#### INSTRUCTIONS FOR THE TASK:
Omit all images, then repeat exactly the lines below from the one containing "- 👯 I’m looking to collaborate on ..." through the one containing "## 1. 아서 밀러의 1949년 희곡 ¶", both ends included.

#### TASK INPUT:
BEGIN

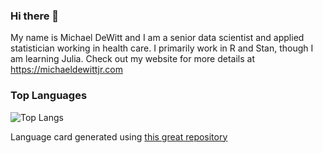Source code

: ### Hi there 👋

My name is Michael DeWitt and I am a senior data scientist and applied statistician working in health care.
I primarily work in R and Stan, though I am learning Julia.
Check out my website for more details at <https://michaeldewittjr.com>

### Top Languages
 ![Top Langs](https://github-readme-stats.vercel.app/api/top-langs/?username=medewitt&hide=javascript,html,css&count_private=true&langs_count=8&layout=compact)
 
 Language card generated using [this great repository](https://github.com/anuraghazra/github-readme-stats#top-languages-card)

<!--
**medewitt/medewitt** is a ✨ _special_ ✨ repository because its `README.md` (this file) appears on your GitHub profile.

Here are some ideas to get you started:

- 🔭 I’m currently working on ...
- 🌱 I’m currently learning ...
- 👯 I’m looking to collaborate on ...
- 🤔 I’m looking for help with ...
- 💬 Ask me about ...
- 📫 How to reach me: ...
- 😄 Pronouns: ...
- ⚡ Fun fact: ...
-->
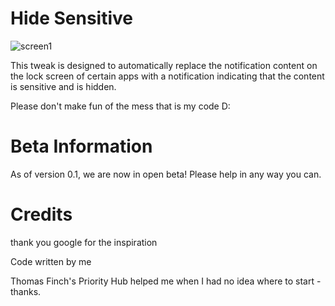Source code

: Hide Sensitive
============

![screen1](http://i.imgur.com/4heFeoW.png)

This tweak is designed to automatically replace the notification content on the lock screen of certain apps with a notification indicating that the content is sensitive and is hidden.

Please don't make fun of the mess that is my code D:

Beta Information
============

As of version 0.1, we are now in open beta! Please help in any way you can.

Credits
============

thank you google for the inspiration

Code written by me

Thomas Finch's Priority Hub helped me when I had no idea where to start - thanks.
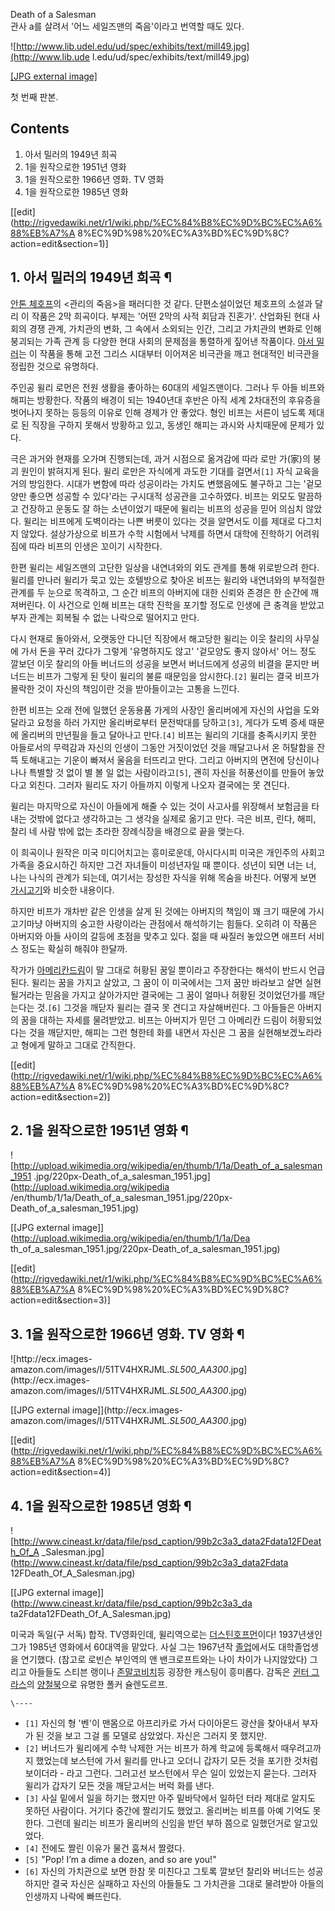 Death of a Salesman  
관사 a를 살려서 '어느 세일즈맨의 죽음'이라고 번역할 때도 있다.

![http://www.lib.udel.edu/ud/spec/exhibits/text/mill49.jpg](http://www.lib.ude
l.edu/ud/spec/exhibits/text/mill49.jpg)

[[JPG external
image]](http://www.lib.udel.edu/ud/spec/exhibits/text/mill49.jpg)

첫 번째 판본.

  

## Contents

    

1. 아서 밀러의 1949년 희곡 
2. 1을 원작으로한 1951년 영화 
3. 1을 원작으로한 1966년 영화. TV 영화 
4. 1을 원작으로한 1985년 영화 

[[edit](http://rigvedawiki.net/r1/wiki.php/%EC%84%B8%EC%9D%BC%EC%A6%88%EB%A7%A
8%EC%9D%98%20%EC%A3%BD%EC%9D%8C?action=edit&section=1)]

## 1. 아서 밀러의 1949년 희곡 ¶

  

[안톤 체호프](%EC%95%88%ED%86%A4%20%EC%B2%B4%ED%98%B8%ED%94%84.md)의 <관리의 죽음>을
패러디한 것 같다. 단편소설이었던 체호프의 소설과 달리 이 작품은 2막 희곡이다. 부제는 '어떤 2막의 사적 회담과 진혼가'. 산업화된 현대
사회의 경쟁 관계, 가치관의 변화, 그 속에서 소외되는 인간, 그리고 가치관의 변화로 인해 붕괴되는 가족 관계 등 다양한 현대 사회의
문제점을 통렬하게 짚어낸 작품이다. [아서 밀러](%EC%95%84%EC%84%9C%20%EB%B0%80%EB%9F%AC.md)는 이
작품을 통해 고전 그리스 시대부터 이어져온 비극관을 깨고 현대적인 비극관을 정립한 것으로 유명하다.

  

주인공 윌리 로먼은 전원 생활을 좋아하는 60대의 세일즈맨이다. 그러나 두 아들 비프와 해피는 방황한다. 작품의 배경이 되는 1940년대
후반은 아직 세계 2차대전의 후유증을 벗어나지 못하는 등등의 이유로 인해 경제가 안 좋았다. 형인 비프는 서른이 넘도록 제대로 된 직장을
구하지 못해서 방황하고 있고, 동생인 해피는 과시와 사치때문에 문제가 있다.

  

극은 과거와 현재를 오가며 진행되는데, 과거 시점으로 옮겨감에 따라 로만 가(家)의 붕괴 원인이 밝혀지게 된다. 윌리 로만은 자식에게 과도한
기대를 걸면서`[1]` 자식 교육을 거의 방임한다. 시대가 변함에 따라 성공이라는 가치도 변했음에도 불구하고 그는 '겉모양만 좋으면 성공할
수 있다'라는 구시대적 성공관을 고수하였다. 비프는 외모도 말끔하고 건장하고 운동도 잘 하는 소년이었기 때문에 윌리는 비프의 성공을 믿어
의심치 않았다. 윌리는 비프에게 도벽이라는 나쁜 버릇이 있다는 것을 알면서도 이를 제대로 다그치지 않았다. 설상가상으로 비프가 수학 시험에서
낙제를 하면서 대학에 진학하기 어려워짐에 따라 비프의 인생은 꼬이기 시작한다.

  

한편 윌리는 세일즈맨의 고단한 일상을 내연녀와의 외도 관계를 통해 위로받으려 한다. 윌리를 만나러 윌리가 묵고 있는 호텔방으로 찾아온 비프는
윌리와 내연녀와의 부적절한 관계를 두 눈으로 목격하고, 그 순간 비프의 아버지에 대한 신뢰와 존경은 한 순간에 깨져버린다. 이 사건으로 인해
비프는 대학 진학을 포기할 정도로 인생에 큰 충격을 받았고 부자 관계는 회복될 수 없는 나락으로 떨어지고 만다.

  

다시 현재로 돌아와서, 오랫동안 다니던 직장에서 해고당한 윌리는 이웃 찰리의 사무실에 가서 돈을 꾸러 갔다가 그렇게 '유명하지도 않고'
'겉모양도 좋지 않아서' 어느 정도 깔보던 이웃 찰리의 아들 버너드의 성공을 보면서 버너드에게 성공의 비결을 묻지만 버너드는 비프가 그렇게
된 탓이 윌리의 불륜 때문임을 암시한다.`[2]` 윌리는 결국 비프가 몰락한 것이 자신의 책임이란 것을 받아들이고는 고통을 느낀다.

  

한편 비프는 오래 전에 일했던 운동용품 가게의 사장인 올리버에게 자신의 사업을 도와달라고 요청을 하러 가지만 올리버로부터 문전박대를
당하고`[3]`, 게다가 도벽 증세 때문에 올리버의 만년필을 들고 달아나고 만다.`[4]` 비프는 윌리의 기대를 충족시키지 못한 아들로서의
무력감과 자신의 인생이 그동안 거짓이었던 것을 깨달고나서 온 허탈함을 잔뜩 토해내고는 기운이 빠져서 울음을 터뜨리고 만다. 그리고 아버지의
면전에 당신이나 나나 특별할 것 없이 별 볼 일 없는 사람이라고`[5]`, 괜히 자신을 허풍선이를 만들어 놓았다고 외친다. 그러자 윌리도
자기 아들까지 이렇게 나오자 결국에는 못 견딘다.

  

윌리는 마지막으로 자신이 아들에게 해줄 수 있는 것이 사고사를 위장해서 보험금을 타내는 것밖에 없다고 생각하고는 그 생각을 실제로 옮기고
만다. 극은 비프, 린다, 해피, 찰리 네 사람 밖에 없는 초라한 장례식장을 배경으로 끝을 맺는다.

  

이 희곡이나 원작은 미국 미디어치고는 흥미로운데, 아시다시피 미국은 개인주의 사회고 가족을 중요시하긴 하지만 그건 자녀들이 미성년자일 때
뿐이다. 성년이 되면 너는 너, 나는 나식의 관계가 되는데, 여기서는 장성한 자식을 위해 목숨을 바친다. 어떻게 보면
[가시고기](%EA%B0%80%EC%8B%9C%EA%B3%A0%EA%B8%B0.md)와 비슷한 내용이다.

  

하지만 비프가 개차반 같은 인생을 살게 된 것에는 아버지의 책임이 꽤 크기 때문에 가시고기마냥 아버지의 숭고한 사랑이라는 관점에서 해석하기는
힘들다. 오히려 이 작품은 아버지와 아들 사이의 갈등에 초점을 맞추고 있다. 젊을 때 싸질러 놓았으면 애프터 서비스 정도는 확실히 해줘야
한달까.

  

작가가 [아메리칸드림](%EC%95%84%EB%A9%94%EB%A6%AC%EC%B9%B8%20%EB%93%9C%EB%A6%BC.md)이 말 그대로
허황된 꿈일 뿐이라고 주장한다는 해석이 반드시 언급된다. 윌리는 꿈을 가지고 살았고, 그 꿈이 이 미국에서는 그저 꿈만 바라보고 살면
실현될거라는 믿음을 가지고 살아가지만 결국에는 그 꿈이 얼마나 허황된 것이었던가를 깨닫는다는 것.`[6]` 그것을 깨닫자 윌리는 결국 못
견디고 자살해버린다. 그 아들들은 아버지의 꿈을 대하는 자세를 물려받았고. 비프는 아버지가 믿던 그 아메리칸 드림이 허황되었다는 것을
깨닫지만, 해피는 그런 형한테 화를 내면서 자신은 그 꿈을 실현해보겠노라라고 형에게 말하고 그대로 간직한다.

  

[[edit](http://rigvedawiki.net/r1/wiki.php/%EC%84%B8%EC%9D%BC%EC%A6%88%EB%A7%A
8%EC%9D%98%20%EC%A3%BD%EC%9D%8C?action=edit&section=2)]

## 2. 1을 원작으로한 1951년 영화 ¶

![http://upload.wikimedia.org/wikipedia/en/thumb/1/1a/Death_of_a_salesman_1951
.jpg/220px-Death_of_a_salesman_1951.jpg](http://upload.wikimedia.org/wikipedia
/en/thumb/1/1a/Death_of_a_salesman_1951.jpg/220px-
Death_of_a_salesman_1951.jpg)

[[JPG external image]](http://upload.wikimedia.org/wikipedia/en/thumb/1/1a/Dea
th_of_a_salesman_1951.jpg/220px-Death_of_a_salesman_1951.jpg)

  

[[edit](http://rigvedawiki.net/r1/wiki.php/%EC%84%B8%EC%9D%BC%EC%A6%88%EB%A7%A
8%EC%9D%98%20%EC%A3%BD%EC%9D%8C?action=edit&section=3)]

## 3. 1을 원작으로한 1966년 영화. TV 영화 ¶

![http://ecx.images-
amazon.com/images/I/51TV4HXRJML._SL500_AA300_.jpg](http://ecx.images-
amazon.com/images/I/51TV4HXRJML._SL500_AA300_.jpg)

[[JPG external image]](http://ecx.images-
amazon.com/images/I/51TV4HXRJML._SL500_AA300_.jpg)

  

[[edit](http://rigvedawiki.net/r1/wiki.php/%EC%84%B8%EC%9D%BC%EC%A6%88%EB%A7%A
8%EC%9D%98%20%EC%A3%BD%EC%9D%8C?action=edit&section=4)]

## 4. 1을 원작으로한 1985년 영화 ¶

![http://www.cineast.kr/data/file/psd_caption/99b2c3a3_data2Fdata12FDeath_Of_A
_Salesman.jpg](http://www.cineast.kr/data/file/psd_caption/99b2c3a3_data2Fdata
12FDeath_Of_A_Salesman.jpg)

[[JPG external image]](http://www.cineast.kr/data/file/psd_caption/99b2c3a3_da
ta2Fdata12FDeath_Of_A_Salesman.jpg)

  

미국과 독일(구 서독) 합작. TV영화인데, 윌리역으로는 [더스틴호프먼](%EB%8D%94%EC%8A%A4%ED%8B%B4%20%ED%98%B8%ED%94%84%EB%A8%BC.md)이다!
1937년생인 그가 1985년 영화에서 60대역을 맡았다. 사실 그는 1967년작
[졸업](%EC%A1%B8%EC%97%85.md)에서도 대학졸업생을 연기했다. (참고로 로빈슨 부인역의 앤 밴크로프트와는 나이 차이가
나지않았다) 그리고 아들들도 스티븐 랭이나 [존말코비치](%EC%A1%B4%20%EB%A7%90%EC%BD%94%EB%B9%84%EC%B9%98.md)등 굉장한 캐스팅이 흥미롭다.
감독은 [귄터 그라스](%EA%B7%84%ED%84%B0%20%EA%B7%B8%EB%9D%BC%EC%8A%A4.md)의
[양철북](%EC%96%91%EC%B2%A0%EB%B6%81.md)으로 유명한 폴커 슐렌도르프.

`\----`

  * `[1]` 자신의 형 '벤'이 맨몸으로 아프리카로 가서 다이아몬드 광산을 찾아내서 부자가 된 것을 보고 그걸 롤 모델로 삼았었다. 자신은 그러지 못 했지만.
  * `[2]` 버너드가 윌리에게 수학 낙제한 거는 비프가 하계 학교에 등록해서 때우려고까지 했었는데 보스턴에 가서 윌리를 만나고 오더니 갑자기 모든 것을 포기한 것처럼 보이더라 - 라고 그런다. 그러고선 보스턴에서 무슨 일이 있었는지 묻는다. 그러자 윌리가 갑자기 모든 것을 깨닫고서는 버럭 화를 낸다.
  * `[3]` 사실 밑에서 일을 하기는 했지만 아주 밑바닥에서 일하던 터라 제대로 알지도 못하던 사람이다. 거기다 중간에 짤리기도 했었고. 올리버는 비프를 아예 기억도 못한다. 그런데 윌리는 비프가 올리버의 신임을 받던 부하 쯤으로 일했던거로 알고있었다.
  * `[4]` 전에도 짤린 이유가 물건 훔쳐서 짤렸다.
  * `[5]` "Pop! I’m a dime a dozen, and so are you!"
  * `[6]` 자신의 가치관으로 보면 한참 못 미친다고 그토록 깔보던 찰리와 버너드는 성공하지만 결국 자신은 실패하고 자신의 아들들도 그 가치관을 그대로 물려받아 아들의 인생까지 나락에 빠뜨린다.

END

#### FINAL ANSWER:
- 👯 I’m looking to collaborate on ...
- 🤔 I’m looking for help with ...
- 💬 Ask me about ...
- 📫 How to reach me: ...
- 😄 Pronouns: ...
- ⚡ Fun fact: ...
-->
Source code

: Hide Sensitive
============

![screen1](http://i.imgur.com/4heFeoW.png)

This tweak is designed to automatically replace the notification content on the lock screen of certain apps with a notification indicating that the content is sensitive and is hidden.

Please don't make fun of the mess that is my code D:

Beta Information
============

As of version 0.1, we are now in open beta! Please help in any way you can.

Credits
============

thank you google for the inspiration

Code written by me

Thomas Finch's Priority Hub helped me when I had no idea where to start - thanks.
 Death of a Salesman  
관사 a를 살려서 '어느 세일즈맨의 죽음'이라고 번역할 때도 있다.

![http://www.lib.udel.edu/ud/spec/exhibits/text/mill49.jpg](http://www.lib.ude
l.edu/ud/spec/exhibits/text/mill49.jpg)

[[JPG external
image]](http://www.lib.udel.edu/ud/spec/exhibits/text/mill49.jpg)

첫 번째 판본.

  

## Contents

    

1. 아서 밀러의 1949년 희곡 
2. 1을 원작으로한 1951년 영화 
3. 1을 원작으로한 1966년 영화. TV 영화 
4. 1을 원작으로한 1985년 영화 

[[edit](http://rigvedawiki.net/r1/wiki.php/%EC%84%B8%EC%9D%BC%EC%A6%88%EB%A7%A
8%EC%9D%98%20%EC%A3%BD%EC%9D%8C?action=edit&section=1)]

## 1. 아서 밀러의 1949년 희곡 ¶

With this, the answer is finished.